▸ **Task instructions**:
Word for word, restate all of the data shown below.

▸ **Exercise materials**:
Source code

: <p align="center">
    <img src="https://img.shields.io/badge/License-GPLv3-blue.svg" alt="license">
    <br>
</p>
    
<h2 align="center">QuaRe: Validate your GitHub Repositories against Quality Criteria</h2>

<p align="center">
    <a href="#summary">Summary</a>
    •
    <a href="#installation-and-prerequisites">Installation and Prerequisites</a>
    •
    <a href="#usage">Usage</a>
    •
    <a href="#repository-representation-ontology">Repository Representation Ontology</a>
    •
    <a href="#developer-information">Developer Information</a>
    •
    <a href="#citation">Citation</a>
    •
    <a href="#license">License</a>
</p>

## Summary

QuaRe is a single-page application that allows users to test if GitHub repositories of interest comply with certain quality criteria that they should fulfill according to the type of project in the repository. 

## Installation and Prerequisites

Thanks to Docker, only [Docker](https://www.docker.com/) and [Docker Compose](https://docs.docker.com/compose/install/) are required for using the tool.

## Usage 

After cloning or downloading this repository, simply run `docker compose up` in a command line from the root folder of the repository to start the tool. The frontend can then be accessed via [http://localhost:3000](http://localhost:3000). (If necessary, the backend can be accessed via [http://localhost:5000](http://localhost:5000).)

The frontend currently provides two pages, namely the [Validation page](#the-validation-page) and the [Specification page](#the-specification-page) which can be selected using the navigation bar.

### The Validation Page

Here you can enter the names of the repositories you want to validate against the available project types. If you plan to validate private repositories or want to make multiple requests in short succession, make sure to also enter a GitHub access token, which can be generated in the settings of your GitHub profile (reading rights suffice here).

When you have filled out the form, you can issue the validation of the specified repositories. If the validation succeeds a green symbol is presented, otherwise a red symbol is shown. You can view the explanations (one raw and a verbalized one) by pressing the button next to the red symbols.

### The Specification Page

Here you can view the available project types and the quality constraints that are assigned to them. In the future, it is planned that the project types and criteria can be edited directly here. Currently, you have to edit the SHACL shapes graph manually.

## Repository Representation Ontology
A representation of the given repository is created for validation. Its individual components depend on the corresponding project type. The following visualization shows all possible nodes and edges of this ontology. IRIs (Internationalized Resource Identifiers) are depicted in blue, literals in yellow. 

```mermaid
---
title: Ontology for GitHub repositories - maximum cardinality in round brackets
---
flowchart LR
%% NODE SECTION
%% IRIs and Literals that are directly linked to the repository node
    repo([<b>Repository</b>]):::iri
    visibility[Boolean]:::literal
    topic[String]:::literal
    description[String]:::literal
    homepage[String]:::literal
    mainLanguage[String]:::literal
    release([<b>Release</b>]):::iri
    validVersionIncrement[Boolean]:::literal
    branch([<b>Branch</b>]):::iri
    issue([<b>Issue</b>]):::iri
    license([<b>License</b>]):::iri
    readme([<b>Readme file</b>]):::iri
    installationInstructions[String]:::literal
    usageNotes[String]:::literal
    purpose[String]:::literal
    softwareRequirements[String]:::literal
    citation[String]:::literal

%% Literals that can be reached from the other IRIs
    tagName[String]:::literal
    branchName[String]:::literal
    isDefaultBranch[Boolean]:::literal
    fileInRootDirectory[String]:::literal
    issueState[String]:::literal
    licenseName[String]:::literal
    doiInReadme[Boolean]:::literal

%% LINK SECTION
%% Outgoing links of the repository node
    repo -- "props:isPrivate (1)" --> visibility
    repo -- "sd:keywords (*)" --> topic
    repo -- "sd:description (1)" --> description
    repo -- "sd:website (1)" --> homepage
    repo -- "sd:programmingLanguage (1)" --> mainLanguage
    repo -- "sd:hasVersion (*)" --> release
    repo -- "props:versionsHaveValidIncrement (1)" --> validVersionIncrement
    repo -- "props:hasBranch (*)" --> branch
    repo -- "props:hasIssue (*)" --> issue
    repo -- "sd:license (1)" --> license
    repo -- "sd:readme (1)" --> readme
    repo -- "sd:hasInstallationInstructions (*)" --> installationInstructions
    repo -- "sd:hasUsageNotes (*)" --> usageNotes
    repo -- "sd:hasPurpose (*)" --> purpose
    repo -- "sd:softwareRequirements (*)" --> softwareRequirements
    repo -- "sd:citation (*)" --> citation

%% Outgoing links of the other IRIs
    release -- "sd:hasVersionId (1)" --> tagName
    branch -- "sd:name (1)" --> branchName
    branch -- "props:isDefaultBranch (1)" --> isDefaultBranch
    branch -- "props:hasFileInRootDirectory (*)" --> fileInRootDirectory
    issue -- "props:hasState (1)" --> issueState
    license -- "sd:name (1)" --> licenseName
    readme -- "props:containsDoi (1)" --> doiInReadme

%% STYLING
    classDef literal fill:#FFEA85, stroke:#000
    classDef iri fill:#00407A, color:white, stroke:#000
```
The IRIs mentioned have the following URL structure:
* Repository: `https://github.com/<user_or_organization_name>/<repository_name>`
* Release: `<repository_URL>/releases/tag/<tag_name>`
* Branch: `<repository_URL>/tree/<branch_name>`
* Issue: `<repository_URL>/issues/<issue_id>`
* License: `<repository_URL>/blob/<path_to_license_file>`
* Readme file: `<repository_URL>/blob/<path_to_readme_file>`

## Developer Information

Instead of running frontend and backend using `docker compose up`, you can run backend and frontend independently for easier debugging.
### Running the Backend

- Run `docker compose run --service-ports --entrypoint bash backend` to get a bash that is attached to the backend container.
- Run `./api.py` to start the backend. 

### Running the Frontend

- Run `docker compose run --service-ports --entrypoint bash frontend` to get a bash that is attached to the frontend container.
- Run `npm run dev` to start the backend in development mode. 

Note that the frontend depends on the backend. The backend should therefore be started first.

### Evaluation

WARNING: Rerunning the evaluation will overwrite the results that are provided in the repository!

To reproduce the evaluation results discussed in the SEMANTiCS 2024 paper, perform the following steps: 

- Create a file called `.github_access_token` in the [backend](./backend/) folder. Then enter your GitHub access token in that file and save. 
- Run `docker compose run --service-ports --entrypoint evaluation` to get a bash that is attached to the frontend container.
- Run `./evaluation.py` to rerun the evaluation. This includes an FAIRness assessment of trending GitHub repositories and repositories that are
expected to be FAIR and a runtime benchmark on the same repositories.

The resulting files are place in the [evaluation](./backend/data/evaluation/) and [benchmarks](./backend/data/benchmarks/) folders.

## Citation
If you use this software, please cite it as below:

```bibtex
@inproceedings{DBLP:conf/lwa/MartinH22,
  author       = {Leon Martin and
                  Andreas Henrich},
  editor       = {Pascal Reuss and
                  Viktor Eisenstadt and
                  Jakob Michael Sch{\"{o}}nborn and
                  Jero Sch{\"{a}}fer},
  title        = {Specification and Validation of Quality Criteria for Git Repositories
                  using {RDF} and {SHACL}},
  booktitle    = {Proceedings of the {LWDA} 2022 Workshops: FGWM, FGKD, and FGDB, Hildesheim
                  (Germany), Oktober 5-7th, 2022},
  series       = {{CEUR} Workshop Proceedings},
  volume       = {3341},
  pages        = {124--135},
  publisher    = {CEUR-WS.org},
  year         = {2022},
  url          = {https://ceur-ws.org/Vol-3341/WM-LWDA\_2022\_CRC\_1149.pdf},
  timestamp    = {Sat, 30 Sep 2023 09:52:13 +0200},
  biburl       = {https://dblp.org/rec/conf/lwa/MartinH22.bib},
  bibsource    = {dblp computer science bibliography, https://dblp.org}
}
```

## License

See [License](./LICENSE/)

▸ **Answer for this exercise**:
Source code

: <p align="center">
    <img src="https://img.shields.io/badge/License-GPLv3-blue.svg" alt="license">
    <br>
</p>
    
<h2 align="center">QuaRe: Validate your GitHub Repositories against Quality Criteria</h2>

<p align="center">
    <a href="#summary">Summary</a>
    •
    <a href="#installation-and-prerequisites">Installation and Prerequisites</a>
    •
    <a href="#usage">Usage</a>
    •
    <a href="#repository-representation-ontology">Repository Representation Ontology</a>
    •
    <a href="#developer-information">Developer Information</a>
    •
    <a href="#citation">Citation</a>
    •
    <a href="#license">License</a>
</p>

## Summary

QuaRe is a single-page application that allows users to test if GitHub repositories of interest comply with certain quality criteria that they should fulfill according to the type of project in the repository. 

## Installation and Prerequisites

Thanks to Docker, only [Docker](https://www.docker.com/) and [Docker Compose](https://docs.docker.com/compose/install/) are required for using the tool.

## Usage 

After cloning or downloading this repository, simply run `docker compose up` in a command line from the root folder of the repository to start the tool. The frontend can then be accessed via [http://localhost:3000](http://localhost:3000). (If necessary, the backend can be accessed via [http://localhost:5000](http://localhost:5000).)

The frontend currently provides two pages, namely the [Validation page](#the-validation-page) and the [Specification page](#the-specification-page) which can be selected using the navigation bar.

### The Validation Page

Here you can enter the names of the repositories you want to validate against the available project types. If you plan to validate private repositories or want to make multiple requests in short succession, make sure to also enter a GitHub access token, which can be generated in the settings of your GitHub profile (reading rights suffice here).

When you have filled out the form, you can issue the validation of the specified repositories. If the validation succeeds a green symbol is presented, otherwise a red symbol is shown. You can view the explanations (one raw and a verbalized one) by pressing the button next to the red symbols.

### The Specification Page

Here you can view the available project types and the quality constraints that are assigned to them. In the future, it is planned that the project types and criteria can be edited directly here. Currently, you have to edit the SHACL shapes graph manually.

## Repository Representation Ontology
A representation of the given repository is created for validation. Its individual components depend on the corresponding project type. The following visualization shows all possible nodes and edges of this ontology. IRIs (Internationalized Resource Identifiers) are depicted in blue, literals in yellow. 

```mermaid
---
title: Ontology for GitHub repositories - maximum cardinality in round brackets
---
flowchart LR
%% NODE SECTION
%% IRIs and Literals that are directly linked to the repository node
    repo([<b>Repository</b>]):::iri
    visibility[Boolean]:::literal
    topic[String]:::literal
    description[String]:::literal
    homepage[String]:::literal
    mainLanguage[String]:::literal
    release([<b>Release</b>]):::iri
    validVersionIncrement[Boolean]:::literal
    branch([<b>Branch</b>]):::iri
    issue([<b>Issue</b>]):::iri
    license([<b>License</b>]):::iri
    readme([<b>Readme file</b>]):::iri
    installationInstructions[String]:::literal
    usageNotes[String]:::literal
    purpose[String]:::literal
    softwareRequirements[String]:::literal
    citation[String]:::literal

%% Literals that can be reached from the other IRIs
    tagName[String]:::literal
    branchName[String]:::literal
    isDefaultBranch[Boolean]:::literal
    fileInRootDirectory[String]:::literal
    issueState[String]:::literal
    licenseName[String]:::literal
    doiInReadme[Boolean]:::literal

%% LINK SECTION
%% Outgoing links of the repository node
    repo -- "props:isPrivate (1)" --> visibility
    repo -- "sd:keywords (*)" --> topic
    repo -- "sd:description (1)" --> description
    repo -- "sd:website (1)" --> homepage
    repo -- "sd:programmingLanguage (1)" --> mainLanguage
    repo -- "sd:hasVersion (*)" --> release
    repo -- "props:versionsHaveValidIncrement (1)" --> validVersionIncrement
    repo -- "props:hasBranch (*)" --> branch
    repo -- "props:hasIssue (*)" --> issue
    repo -- "sd:license (1)" --> license
    repo -- "sd:readme (1)" --> readme
    repo -- "sd:hasInstallationInstructions (*)" --> installationInstructions
    repo -- "sd:hasUsageNotes (*)" --> usageNotes
    repo -- "sd:hasPurpose (*)" --> purpose
    repo -- "sd:softwareRequirements (*)" --> softwareRequirements
    repo -- "sd:citation (*)" --> citation

%% Outgoing links of the other IRIs
    release -- "sd:hasVersionId (1)" --> tagName
    branch -- "sd:name (1)" --> branchName
    branch -- "props:isDefaultBranch (1)" --> isDefaultBranch
    branch -- "props:hasFileInRootDirectory (*)" --> fileInRootDirectory
    issue -- "props:hasState (1)" --> issueState
    license -- "sd:name (1)" --> licenseName
    readme -- "props:containsDoi (1)" --> doiInReadme

%% STYLING
    classDef literal fill:#FFEA85, stroke:#000
    classDef iri fill:#00407A, color:white, stroke:#000
```
The IRIs mentioned have the following URL structure:
* Repository: `https://github.com/<user_or_organization_name>/<repository_name>`
* Release: `<repository_URL>/releases/tag/<tag_name>`
* Branch: `<repository_URL>/tree/<branch_name>`
* Issue: `<repository_URL>/issues/<issue_id>`
* License: `<repository_URL>/blob/<path_to_license_file>`
* Readme file: `<repository_URL>/blob/<path_to_readme_file>`

## Developer Information

Instead of running frontend and backend using `docker compose up`, you can run backend and frontend independently for easier debugging.
### Running the Backend

- Run `docker compose run --service-ports --entrypoint bash backend` to get a bash that is attached to the backend container.
- Run `./api.py` to start the backend. 

### Running the Frontend

- Run `docker compose run --service-ports --entrypoint bash frontend` to get a bash that is attached to the frontend container.
- Run `npm run dev` to start the backend in development mode. 

Note that the frontend depends on the backend. The backend should therefore be started first.

### Evaluation

WARNING: Rerunning the evaluation will overwrite the results that are provided in the repository!

To reproduce the evaluation results discussed in the SEMANTiCS 2024 paper, perform the following steps: 

- Create a file called `.github_access_token` in the [backend](./backend/) folder. Then enter your GitHub access token in that file and save. 
- Run `docker compose run --service-ports --entrypoint evaluation` to get a bash that is attached to the frontend container.
- Run `./evaluation.py` to rerun the evaluation. This includes an FAIRness assessment of trending GitHub repositories and repositories that are
expected to be FAIR and a runtime benchmark on the same repositories.

The resulting files are place in the [evaluation](./backend/data/evaluation/) and [benchmarks](./backend/data/benchmarks/) folders.

## Citation
If you use this software, please cite it as below:

```bibtex
@inproceedings{DBLP:conf/lwa/MartinH22,
  author       = {Leon Martin and
                  Andreas Henrich},
  editor       = {Pascal Reuss and
                  Viktor Eisenstadt and
                  Jakob Michael Sch{\"{o}}nborn and
                  Jero Sch{\"{a}}fer},
  title        = {Specification and Validation of Quality Criteria for Git Repositories
                  using {RDF} and {SHACL}},
  booktitle    = {Proceedings of the {LWDA} 2022 Workshops: FGWM, FGKD, and FGDB, Hildesheim
                  (Germany), Oktober 5-7th, 2022},
  series       = {{CEUR} Workshop Proceedings},
  volume       = {3341},
  pages        = {124--135},
  publisher    = {CEUR-WS.org},
  year         = {2022},
  url          = {https://ceur-ws.org/Vol-3341/WM-LWDA\_2022\_CRC\_1149.pdf},
  timestamp    = {Sat, 30 Sep 2023 09:52:13 +0200},
  biburl       = {https://dblp.org/rec/conf/lwa/MartinH22.bib},
  bibsource    = {dblp computer science bibliography, https://dblp.org}
}
```

## License

See [License](./LICENSE/)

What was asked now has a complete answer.